Wrong model causes negative array index when calling DetectOrientationScript() #4062

todd-richmond · 2023-04-27T01:18:14Z

Current Behavior

Latest Tesseract 5.3.1 has a bug in DetectOrientationScript() that causes it to randomly fail when attempting to detect image orientation for 90 degree image scans. The problem is that getting a script id can return -1 which then indexes into a "done" array
On my system this fails about 20% of the time on the exact same image input
Error found with valgrind

Expected Behavior

Trivial fix to not write to done[-1] which then allows DetectOrientationScript() to always return the same results

Suggested Fix

--- src/ccmain/osdetect.cpp.org	2023-04-26 16:26:18.618274574 -0700
+++ src/ccmain/osdetect.cpp	2023-04-26 16:54:37.041375058 -0700
@@ -488,10 +488,12 @@
         }
       }
       // Script already processed before.
-      if (done[id]) {
-        continue;
+      if (id != -1) {
+        if (done[id]) {
+          continue;
+        }
+        done[id] = true;
       }
-      done[id] = true;
 
       unichar = tess_->unicharset.id_to_unichar(choice->unichar_id());

tesseract -v

No response

Operating System

RHEL 8

Other Operating System

No response

uname -a

No response

Compiler

gcc 12.2

CPU

No response

Virtualization / Containers

No response

Other Information

No response

The text was updated successfully, but these errors were encountered:

stweil · 2023-04-27T04:13:10Z

Is this a regression, or do you see the same issue also with older releases?
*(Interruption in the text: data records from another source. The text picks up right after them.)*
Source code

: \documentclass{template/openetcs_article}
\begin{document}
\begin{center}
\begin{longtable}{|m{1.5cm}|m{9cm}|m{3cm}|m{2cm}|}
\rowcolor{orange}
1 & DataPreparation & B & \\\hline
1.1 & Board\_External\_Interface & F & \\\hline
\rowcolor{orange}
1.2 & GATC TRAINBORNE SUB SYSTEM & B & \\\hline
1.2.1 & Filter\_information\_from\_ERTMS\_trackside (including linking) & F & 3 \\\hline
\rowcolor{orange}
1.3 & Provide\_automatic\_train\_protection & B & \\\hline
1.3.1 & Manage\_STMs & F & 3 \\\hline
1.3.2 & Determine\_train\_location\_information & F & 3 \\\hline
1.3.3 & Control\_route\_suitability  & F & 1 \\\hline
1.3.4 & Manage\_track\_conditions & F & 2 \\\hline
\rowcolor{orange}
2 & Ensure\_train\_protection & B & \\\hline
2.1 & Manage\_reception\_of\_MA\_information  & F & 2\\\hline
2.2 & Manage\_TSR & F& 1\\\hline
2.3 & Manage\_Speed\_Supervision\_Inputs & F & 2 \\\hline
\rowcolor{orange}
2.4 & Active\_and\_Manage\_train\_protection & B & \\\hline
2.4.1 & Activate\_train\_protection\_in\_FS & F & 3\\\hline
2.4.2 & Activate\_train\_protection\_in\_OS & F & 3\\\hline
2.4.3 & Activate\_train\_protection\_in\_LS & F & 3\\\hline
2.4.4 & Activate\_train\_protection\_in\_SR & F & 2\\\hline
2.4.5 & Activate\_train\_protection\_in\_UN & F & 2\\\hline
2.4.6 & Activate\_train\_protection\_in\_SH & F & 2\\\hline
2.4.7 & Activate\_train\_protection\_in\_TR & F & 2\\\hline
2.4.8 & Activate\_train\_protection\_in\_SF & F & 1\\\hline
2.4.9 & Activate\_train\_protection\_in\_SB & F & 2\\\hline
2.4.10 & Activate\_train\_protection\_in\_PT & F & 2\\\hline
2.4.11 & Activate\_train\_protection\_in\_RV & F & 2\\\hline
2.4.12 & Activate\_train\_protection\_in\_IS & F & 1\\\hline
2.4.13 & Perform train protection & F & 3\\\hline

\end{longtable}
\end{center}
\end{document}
How did you start tesseract, so that the problematic code is executed?

todd-richmond · 2023-04-27T05:11:44Z

I'm using my own code that just calls SetImage and then DetectOrientationScript, but if you look at the diff, it is quite trivial so inspection should be enough. "id" can be -1 from choice->script_id() and when it is there is no check before using it as an array index. GitHub "blame" shows it back from 3.0
96e8b51

on a side note, this method is much, must faster than using Recognize and iterator calls to determine image rotation as shown in the tesseract samples page

zdenop · 2023-04-27T05:27:59Z

Can you please also provide some example image to test the issue?

todd-richmond · 2023-04-27T16:21:54Z

scan-90.zip
Here is a scanned costco receipt, but most any image should work

stweil · 2023-04-27T16:50:17Z

I tried tesseract scan-90.tiff - --psm 0 and never get a negative script id. Please paste your test code.

Maybe you can also test this patch which uses a packed vector of boolean values:

--- a/src/ccmain/osdetect.cpp
+++ b/src/ccmain/osdetect.cpp
@@ -460,7 +460,7 @@ ScriptDetector::ScriptDetector(const std::vector<int> *allowed_scripts, OSResult
 // adding this blob.
 void ScriptDetector::detect_blob(BLOB_CHOICE_LIST *scores) {
   for (int i = 0; i < 4; ++i) {
-    bool done[kMaxNumberOfScripts] = {false};
+    std::vector<bool> done(kMaxNumberOfScripts);
 
     BLOB_CHOICE_IT choice_it;
     choice_it.set_to_list(scores + i);
@@ -488,7 +488,7 @@ void ScriptDetector::detect_blob(BLOB_CHOICE_LIST *scores) {
         }
       }
       // Script already processed before.
-      if (done[id]) {
+      if (done.at(id)) {
         continue;
       }
       done[id] = true;

todd-richmond · 2023-04-27T17:11:18Z

your new patch still calls done.at(-1) which is invalid

The code to repro is quite simple. The returned "degree" value is indeterminate because the -1 index randomly breaks the loop early depending on an invalid stack value

int degree;
float dconf, sconf;
const char *script;

ocr->Init(ocrdir.c_str(), 'eng');
ocr->SetImage(pix);
if (ocr->DetectOrientationScript(&degree, &dconf, &script, &sconf) && degree && dconf >= 0.9) {
            Pix *rpix = pixRotateOrth(pix, (360 - degree) / 90);

            if (rpix) {
                ocr->SetImage(rpix);
                pixDestroy(&rpix);
            }
}

stweil · 2023-04-27T18:05:57Z

Calling done.at(-1) should raise an exception, so your program would no longer show random behaviour but fail.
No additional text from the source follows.